Seattle’s proposed head tax – or jobs tax – continues to stir divisions in the city. The Seattle Times reports opponents and proponents aren’t waiting for details.
Draft legislation has yet to emerge as the Seattle City Council considers a new tax on large companies to raise money for affordable housing and homeless services.
But business owners and progressive activists aren’t waiting to ratchet up their rhetoric as they jockey for public opinion and lobby council members, some of whom will discuss the matter Wednesday. A final vote could come in May.
The Seattle Chamber has taken the lead in challenging the tax.
More than 180 business leaders — including the president of the Seattle Metropolitan Chamber of Commerce, which boycotted the task force — signed a letter Tuesday urging the council to reject a tax they don’t want to pay.
“We believe the false narrative that business is paying less than its share, coupled with a rushed process with a predetermined outcome, resulted in the tax force’s current recommendation,” they wrote, saying taxes paid by companies make up 57 percent of Seattle’s general fund…

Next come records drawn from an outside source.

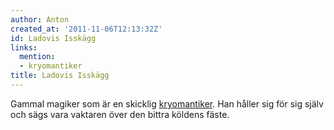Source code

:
 ```yaml
---
author: Anton
created_at: '2011-11-06T12:13:32Z'
id: Ladovis Isskägg
links:
  mention:
  - kryomantiker
title: Ladovis Isskägg
---
```


Gammal magiker som är en skicklig [kryomantiker]. Han håller sig för sig själv och sägs vara
vaktaren över den bittra köldens fäste.

  [kryomantiker]: kryomantiker
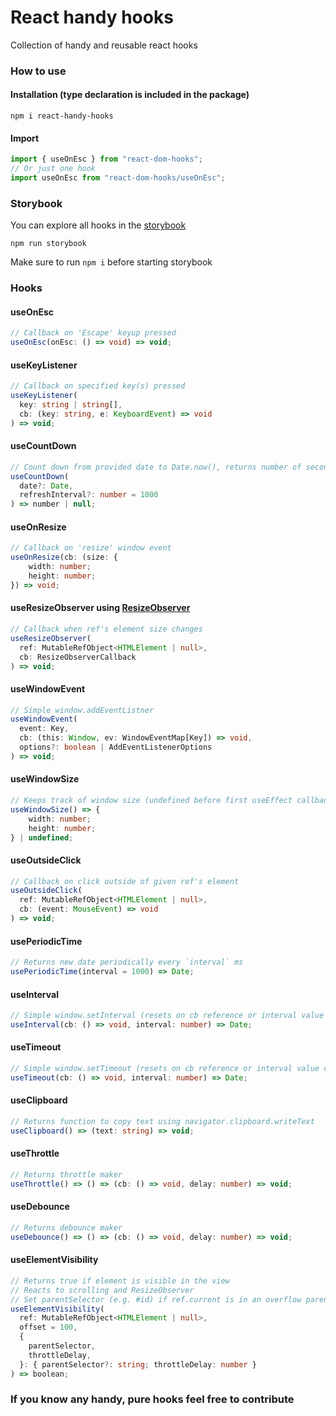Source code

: # React handy hooks

Collection of handy and reusable react hooks

### How to use

#### Installation (type declaration is included in the package)

`npm i react-handy-hooks`

#### Import

```js
import { useOnEsc } from "react-dom-hooks";
// Or just one hook
import useOnEsc from "react-dom-hooks/useOnEsc";
```

### Storybook

You can explore all hooks in the [storybook](https://storybook.js.org/)

`npm run storybook`

Make sure to run `npm i` before starting storybook

### Hooks

#### useOnEsc

```ts
// Callback on 'Escape' keyup pressed
useOnEsc(onEsc: () => void) => void;
```

#### useKeyListener

```ts
// Callback on specified key(s) pressed
useKeyListener(
  key: string | string[],
  cb: (key: string, e: KeyboardEvent) => void
) => void;
```

#### useCountDown

```ts
// Count down from provided date to Date.now(), returns number of seconds or null if finished
useCountDown(
  date?: Date,
  refreshInterval?: number = 1000
) => number | null;
```

#### useOnResize

```ts
// Callback on 'resize' window event
useOnResize(cb: (size: {
    width: number;
    height: number;
}) => void;
```

#### useResizeObserver using [ResizeObserver](https://developer.mozilla.org/en-US/docs/Web/API/ResizeObserver)

```ts
// Callback when ref's element size changes
useResizeObserver(
  ref: MutableRefObject<HTMLElement | null>,
  cb: ResizeObserverCallback
) => void;
```

#### useWindowEvent

```ts
// Simple window.addEventListner
useWindowEvent(
  event: Key,
  cb: (this: Window, ev: WindowEventMap[Key]) => void,
  options?: boolean | AddEventListenerOptions
) => void;
```

#### useWindowSize

```ts
// Keeps track of window size (undefined before first useEffect callback)
useWindowSize() => {
    width: number;
    height: number;
} | undefined;
```

#### useOutsideClick

```ts
// Callback on click outside of given ref's element
useOutsideClick(
  ref: MutableRefObject<HTMLElement | null>,
  cb: (event: MouseEvent) => void
) => void;
```

#### usePeriodicTime

```ts
// Returns new date periodically every `interval` ms
usePeriodicTime(interval = 1000) => Date;
```

#### useInterval

```ts
// Simple window.setInterval (resets on cb reference or interval value change)
useInterval(cb: () => void, interval: number) => Date;
```

#### useTimeout

```ts
// Simple window.setTimeout (resets on cb reference or interval value change)
useTimeout(cb: () => void, interval: number) => Date;
```

#### useClipboard

```ts
// Returns function to copy text using navigator.clipboard.writeText
useClipboard() => (text: string) => void;
```

#### useThrottle

```ts
// Returns throttle maker
useThrottle() => () => (cb: () => void, delay: number) => void;
```

#### useDebounce

```ts
// Returns debounce maker
useDebounce() => () => (cb: () => void, delay: number) => void;
```

#### useElementVisibility

```ts
// Returns true if element is visible in the view
// Reacts to scrolling and ResizeObserver
// Set parentSelector (e.g. #id) if ref.current is in an overflow parent, by default window is used
useElementVisibility(
  ref: MutableRefObject<HTMLElement | null>,
  offset = 100,
  {
    parentSelector,
    throttleDelay,
  }: { parentSelector?: string; throttleDelay: number }
) => boolean;
```

### If you know any handy, pure hooks feel free to contribute
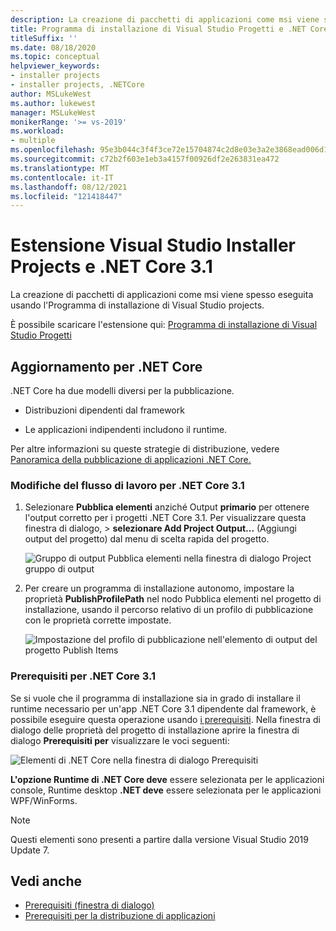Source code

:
```yaml
---
description: La creazione di pacchetti di applicazioni come msi viene spesso eseguita usando l'Programma di installazione di Visual Studio projects.
title: Programma di installazione di Visual Studio Progetti e .NET Core 3.1
titleSuffix: ''
ms.date: 08/18/2020
ms.topic: conceptual
helpviewer_keywords:
- installer projects
- installer projects, .NETCore
author: MSLukeWest
ms.author: lukewest
manager: MSLukeWest
monikerRange: '>= vs-2019'
ms.workload:
- multiple
ms.openlocfilehash: 95e3b044c3f4f3ce72e15704874c2d8e03e3a2e3868ead006d1fab0635be9072
ms.sourcegitcommit: c72b2f603e1eb3a4157f00926df2e263831ea472
ms.translationtype: MT
ms.contentlocale: it-IT
ms.lasthandoff: 08/12/2021
ms.locfileid: "121418447"
---
```

# <a name="visual-studio-installer-projects-extension-and-net-core-31"></a>Estensione Visual Studio Installer Projects e .NET Core 3.1

La creazione di pacchetti di applicazioni come msi viene spesso eseguita usando l'Programma di installazione di Visual Studio projects.

È possibile scaricare l'estensione qui: [Programma di installazione di Visual Studio Progetti](https://marketplace.visualstudio.com/items?itemName=VisualStudioClient.MicrosoftVisualStudio2017InstallerProjects)

## <a name="update-for-net-core"></a>Aggiornamento per .NET Core
.NET Core ha due modelli diversi per la pubblicazione.

- Distribuzioni dipendenti dal framework

- Le applicazioni indipendenti includono il runtime.

Per altre informazioni su queste strategie di distribuzione, vedere [Panoramica della pubblicazione di applicazioni .NET Core.](/dotnet/core/deploying/)

### <a name="workflow-changes-for-net-core-31"></a>Modifiche del flusso di lavoro per .NET Core 3.1

1. Selezionare **Pubblica elementi** anziché Output **primario** per ottenere l'output corretto per i progetti .NET Core 3.1.  Per visualizzare questa finestra di dialogo,  >  **selezionare Add Project Output...** (Aggiungi output del progetto) dal menu di scelta rapida del progetto.

    ![Gruppo di output Pubblica elementi nella finestra di dialogo Project gruppo di output](../deployment/media/installer-projects-net-core-publish-items-output.png "Selezionare Pubblica elementi")

2. Per creare un programma di installazione autonomo, impostare  la proprietà **PublishProfilePath** nel nodo Pubblica elementi nel progetto di installazione, usando il percorso relativo di un profilo di pubblicazione con le proprietà corrette impostate.

    ![Impostazione del profilo di pubblicazione nell'elemento di output del progetto Publish Items](../deployment/media/installer-projects-net-core-publish-profile.png "Impostare il profilo di pubblicazione")

### <a name="prerequisites-for-net-core-31"></a>Prerequisiti per .NET Core 3.1

Se si vuole che il programma di installazione sia in grado di installare il runtime necessario per un'app .NET Core 3.1 dipendente dal framework, è possibile eseguire questa operazione usando [i prerequisiti](../deployment/application-deployment-prerequisites.md).  Nella finestra di dialogo delle proprietà del progetto di installazione aprire la finestra di dialogo **Prerequisiti per** visualizzare le voci seguenti:

![Elementi di .NET Core nella finestra di dialogo Prerequisiti](../deployment/media/installer-projects-net-core-prerequisites.png "Prerequisiti di .NET Core")

**L'opzione Runtime di .NET Core deve** essere selezionata per le applicazioni console, Runtime desktop **.NET deve** essere selezionata per le applicazioni WPF/WinForms.

>[!NOTE]
>Questi elementi sono presenti a partire dalla versione Visual Studio 2019 Update 7.

## <a name="see-also"></a>Vedi anche

- [Prerequisiti (finestra di dialogo)](../ide/reference/prerequisites-dialog-box.md)
- [Prerequisiti per la distribuzione di applicazioni](../deployment/application-deployment-prerequisites.md)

Earlier this month, about 300 small businesses sent a letter voicing worries.
Geek Wire reports that some supporters of the tax are targeting Amazon and other large Seattle employers.
[Councilmember Kshama] Sawant said the tax would allow the city to build 750 permanently affordable, high quality homes every year. She also said the head tax would affect the top 5-to-10 percent of companies in Seattle.
“That means not small businesses, but the Amazon’s, the Facebook’s, the Macy’s, the Nordstrom’s — all the companies that are not suffering in any way and can easily, easily afford to pay a small portion of their profits so that we could build affordable homes for everyone.”
In an editorial in The Stranger, Sawant wrote that the tax “would also set an inspiring national example, at a time when Trump is brutally attacking public services, and after his recent ‘tax reform’ bill carried out one of the biggest acts of corporate robbery in decades.”
Sawant’s statement reinforces what we wrote in Monday’s newsletter,
…Seattle’s consideration of a jobs tax should not be seen as a Seattle-only policy initiative. Like the $15 minimum wage, these local initiatives are often simply pilot programs, designed to migrate across the state and nation.
Seattle Chamber CEO Marilyn Strickland says all Seattle businesses are at risk from the proposed head tax.
Strickland says all businesses would be taxed — contradicting what Councilmember Kshama Sawant previously said.
“My understanding from the proposal received by the Progressive Revenue Taskforce on Housing and Homelessness is that they want to tax all businesses. They talked about having a tax on every single business so that people would put quote ‘skin in the game.’”
It’s an evolving discussion. The Seattle Times writes,
“There are a lot of moving dials,” [Seattle council member Lisa] Herbold said, promising a business roundtable and other opportunities for widespread input before concrete legislation is proposed.
The council last considered a head tax in November, voting 5-4 to narrowly reject a version that would have raised $25 million a year and vowing to try again.
Looming over the debate is Mayor Jenny Durkan, who since last year has withheld support for a head tax, expressing concerns about small businesses…
Herbold said the possibility of a mayoral veto “is always a thought in the back of a policymaker’s mind when trying to do something big.” But consensus is the goal.
We’re guessing consensus will be elusive.